Your objective –
The answer should consist of the records below, repeated exactly, and no pictures.

Data shown –
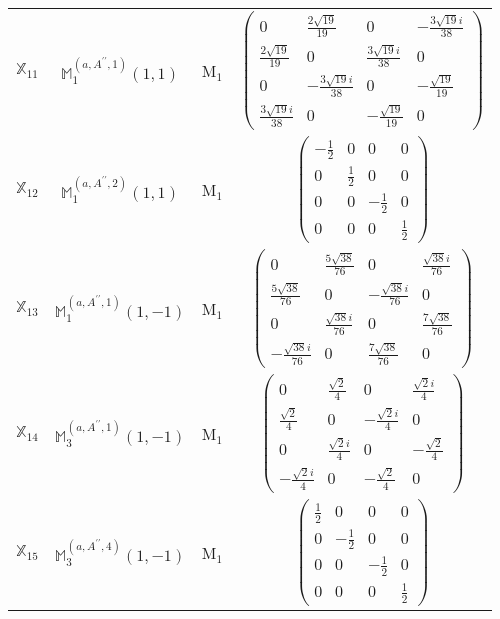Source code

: \documentclass[fleqn,10pt,landscape]{article}
\begin{document}
\begin{itemize}
\begin{center}
\begin{longtable}{c|c|c|c}
$ \mathbb{X}_{11} $ & $\mathbb{M}_{1}^{(a,A^{\prime\prime},1)}(1,1)$ & M$_{1}$ & $\begin{pmatrix} 0 & \frac{2 \sqrt{19}}{19} & 0 & - \frac{3 \sqrt{19} i}{38} \\ \frac{2 \sqrt{19}}{19} & 0 & \frac{3 \sqrt{19} i}{38} & 0 \\ 0 & - \frac{3 \sqrt{19} i}{38} & 0 & - \frac{\sqrt{19}}{19} \\ \frac{3 \sqrt{19} i}{38} & 0 & - \frac{\sqrt{19}}{19} & 0 \end{pmatrix}$ \\
$ \mathbb{X}_{12} $ & $\mathbb{M}_{1}^{(a,A^{\prime\prime},2)}(1,1)$ & M$_{1}$ & $\begin{pmatrix} - \frac{1}{2} & 0 & 0 & 0 \\ 0 & \frac{1}{2} & 0 & 0 \\ 0 & 0 & - \frac{1}{2} & 0 \\ 0 & 0 & 0 & \frac{1}{2} \end{pmatrix}$ \\
$ \mathbb{X}_{13} $ & $\mathbb{M}_{1}^{(a,A^{\prime\prime},1)}(1,-1)$ & M$_{1}$ & $\begin{pmatrix} 0 & \frac{5 \sqrt{38}}{76} & 0 & \frac{\sqrt{38} i}{76} \\ \frac{5 \sqrt{38}}{76} & 0 & - \frac{\sqrt{38} i}{76} & 0 \\ 0 & \frac{\sqrt{38} i}{76} & 0 & \frac{7 \sqrt{38}}{76} \\ - \frac{\sqrt{38} i}{76} & 0 & \frac{7 \sqrt{38}}{76} & 0 \end{pmatrix}$ \\
$ \mathbb{X}_{14} $ & $\mathbb{M}_{3}^{(a,A^{\prime\prime},1)}(1,-1)$ & M$_{1}$ & $\begin{pmatrix} 0 & \frac{\sqrt{2}}{4} & 0 & \frac{\sqrt{2} i}{4} \\ \frac{\sqrt{2}}{4} & 0 & - \frac{\sqrt{2} i}{4} & 0 \\ 0 & \frac{\sqrt{2} i}{4} & 0 & - \frac{\sqrt{2}}{4} \\ - \frac{\sqrt{2} i}{4} & 0 & - \frac{\sqrt{2}}{4} & 0 \end{pmatrix}$ \\
$ \mathbb{X}_{15} $ & $\mathbb{M}_{3}^{(a,A^{\prime\prime},4)}(1,-1)$ & M$_{1}$ & $\begin{pmatrix} \frac{1}{2} & 0 & 0 & 0 \\ 0 & - \frac{1}{2} & 0 & 0 \\ 0 & 0 & - \frac{1}{2} & 0 \\ 0 & 0 & 0 & \frac{1}{2} \end{pmatrix}$ \\

\end{longtable}
\end{center}
\end{itemize}
\end{document}
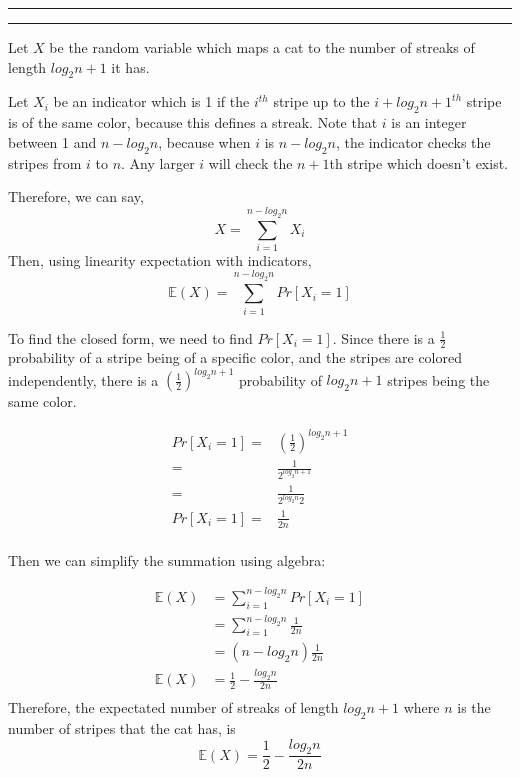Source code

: \documentclass[11pt]{article}
\newcounter{questionCounter}
\newcounter{partCounter}[questionCounter]
\newenvironment{question}[2][\arabic{questionCounter}]{%
    \setcounter{partCounter}{0}%
    \vspace{.25in} \hrule \vspace{0.5em}%
        \noindent{\bf #2}%
    \vspace{0.8em} \hrule \vspace{.10in}%
    \addtocounter{questionCounter}{1}%
}{}
\begin{document}
\begin{question}{Never Trust a Talking Cat}
Let $X$ be the random variable which maps a cat to the number of streaks of length
$log_2n+1$ it has.

Let $X_i$ be an indicator which is 1 if the $i^{th}$ stripe up to the $i+log_2n+1^{th}$
stripe is of the same color, because this defines a streak. Note that $i$ is an integer 
between 1 and $n-log_2n$, because when $i$ is $n-log_2n$, the indicator checks the stripes
from $i$ to $n$. Any larger $i$ will check the $n+1$th stripe which doesn't exist.

Therefore, we can say,
$$X = \sum_{i=1}^{n-log_2n}{X_i}$$
Then, using linearity expectation with indicators,
$$ \mathbb{E}(X) = \sum_{i=1}^{n-log_2n}{Pr[X_i=1]} $$

To find the closed form, we need to find $Pr[X_i=1]$. Since there is a $\frac{1}{2}$
probability of a stripe being of a specific color, and the stripes are colored
independently, there is a $(\frac{1}{2})^{log_{2}n+1}$
probability of $log_{2}n+1$ stripes being the same color.

\begin{align*}
Pr[X_i=1]=&(\frac{1}{2})^{log_{2}n+1}\\
=&\frac{1}{2^{log_{2}n+1}}\\
=&\frac{1}{2^{log_{2}n}2}\\
Pr[X_i=1]=&\frac{1}{2n}\\
\end{align*}

Then we can simplify the summation using algebra:

\begin{align*}
\mathbb{E}(X) &= \sum_{i=1}^{n-log_2n}{Pr[X_i=1]}\\
              &= \sum_{i=1}^{n-log_2n}{\frac{1}{2n}}\\
              &= (n-log_2n)\frac{1}{2n}\\
\mathbb{E}(X) &= \frac{1}{2}-\frac{log_2n}{2n}\\
\end{align*}
Therefore, the expectated number of streaks of length $log_2n+1$ 
where $n$ is the number of stripes that the cat has, is
$$\mathbb{E}(X) = \frac{1}{2}-\frac{log_2n}{2n}$$
\end{question}
\end{document}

Solution to the problem –
Source code

: \documentclass[fleqn,10pt,landscape]{article}
\begin{document}
\begin{itemize}
\begin{center}
\begin{longtable}{c|c|c|c}
$ \mathbb{X}_{11} $ & $\mathbb{M}_{1}^{(a,A^{\prime\prime},1)}(1,1)$ & M$_{1}$ & $\begin{pmatrix} 0 & \frac{2 \sqrt{19}}{19} & 0 & - \frac{3 \sqrt{19} i}{38} \\ \frac{2 \sqrt{19}}{19} & 0 & \frac{3 \sqrt{19} i}{38} & 0 \\ 0 & - \frac{3 \sqrt{19} i}{38} & 0 & - \frac{\sqrt{19}}{19} \\ \frac{3 \sqrt{19} i}{38} & 0 & - \frac{\sqrt{19}}{19} & 0 \end{pmatrix}$ \\
$ \mathbb{X}_{12} $ & $\mathbb{M}_{1}^{(a,A^{\prime\prime},2)}(1,1)$ & M$_{1}$ & $\begin{pmatrix} - \frac{1}{2} & 0 & 0 & 0 \\ 0 & \frac{1}{2} & 0 & 0 \\ 0 & 0 & - \frac{1}{2} & 0 \\ 0 & 0 & 0 & \frac{1}{2} \end{pmatrix}$ \\
$ \mathbb{X}_{13} $ & $\mathbb{M}_{1}^{(a,A^{\prime\prime},1)}(1,-1)$ & M$_{1}$ & $\begin{pmatrix} 0 & \frac{5 \sqrt{38}}{76} & 0 & \frac{\sqrt{38} i}{76} \\ \frac{5 \sqrt{38}}{76} & 0 & - \frac{\sqrt{38} i}{76} & 0 \\ 0 & \frac{\sqrt{38} i}{76} & 0 & \frac{7 \sqrt{38}}{76} \\ - \frac{\sqrt{38} i}{76} & 0 & \frac{7 \sqrt{38}}{76} & 0 \end{pmatrix}$ \\
$ \mathbb{X}_{14} $ & $\mathbb{M}_{3}^{(a,A^{\prime\prime},1)}(1,-1)$ & M$_{1}$ & $\begin{pmatrix} 0 & \frac{\sqrt{2}}{4} & 0 & \frac{\sqrt{2} i}{4} \\ \frac{\sqrt{2}}{4} & 0 & - \frac{\sqrt{2} i}{4} & 0 \\ 0 & \frac{\sqrt{2} i}{4} & 0 & - \frac{\sqrt{2}}{4} \\ - \frac{\sqrt{2} i}{4} & 0 & - \frac{\sqrt{2}}{4} & 0 \end{pmatrix}$ \\
$ \mathbb{X}_{15} $ & $\mathbb{M}_{3}^{(a,A^{\prime\prime},4)}(1,-1)$ & M$_{1}$ & $\begin{pmatrix} \frac{1}{2} & 0 & 0 & 0 \\ 0 & - \frac{1}{2} & 0 & 0 \\ 0 & 0 & - \frac{1}{2} & 0 \\ 0 & 0 & 0 & \frac{1}{2} \end{pmatrix}$ \\

\end{longtable}
\end{center}
\end{itemize}
\end{document}
Source code

: \documentclass[11pt]{article}
\newcounter{questionCounter}
\newcounter{partCounter}[questionCounter]
\newenvironment{question}[2][\arabic{questionCounter}]{%
    \setcounter{partCounter}{0}%
    \vspace{.25in} \hrule \vspace{0.5em}%
        \noindent{\bf #2}%
    \vspace{0.8em} \hrule \vspace{.10in}%
    \addtocounter{questionCounter}{1}%
}{}
\begin{document}
\begin{question}{Never Trust a Talking Cat}
Let $X$ be the random variable which maps a cat to the number of streaks of length
$log_2n+1$ it has.

Let $X_i$ be an indicator which is 1 if the $i^{th}$ stripe up to the $i+log_2n+1^{th}$
stripe is of the same color, because this defines a streak. Note that $i$ is an integer 
between 1 and $n-log_2n$, because when $i$ is $n-log_2n$, the indicator checks the stripes
from $i$ to $n$. Any larger $i$ will check the $n+1$th stripe which doesn't exist.

Therefore, we can say,
$$X = \sum_{i=1}^{n-log_2n}{X_i}$$
Then, using linearity expectation with indicators,
$$ \mathbb{E}(X) = \sum_{i=1}^{n-log_2n}{Pr[X_i=1]} $$

To find the closed form, we need to find $Pr[X_i=1]$. Since there is a $\frac{1}{2}$
probability of a stripe being of a specific color, and the stripes are colored
independently, there is a $(\frac{1}{2})^{log_{2}n+1}$
probability of $log_{2}n+1$ stripes being the same color.

\begin{align*}
Pr[X_i=1]=&(\frac{1}{2})^{log_{2}n+1}\\
=&\frac{1}{2^{log_{2}n+1}}\\
=&\frac{1}{2^{log_{2}n}2}\\
Pr[X_i=1]=&\frac{1}{2n}\\
\end{align*}

Then we can simplify the summation using algebra:

\begin{align*}
\mathbb{E}(X) &= \sum_{i=1}^{n-log_2n}{Pr[X_i=1]}\\
              &= \sum_{i=1}^{n-log_2n}{\frac{1}{2n}}\\
              &= (n-log_2n)\frac{1}{2n}\\
\mathbb{E}(X) &= \frac{1}{2}-\frac{log_2n}{2n}\\
\end{align*}
Therefore, the expectated number of streaks of length $log_2n+1$ 
where $n$ is the number of stripes that the cat has, is
$$\mathbb{E}(X) = \frac{1}{2}-\frac{log_2n}{2n}$$
\end{question}
\end{document}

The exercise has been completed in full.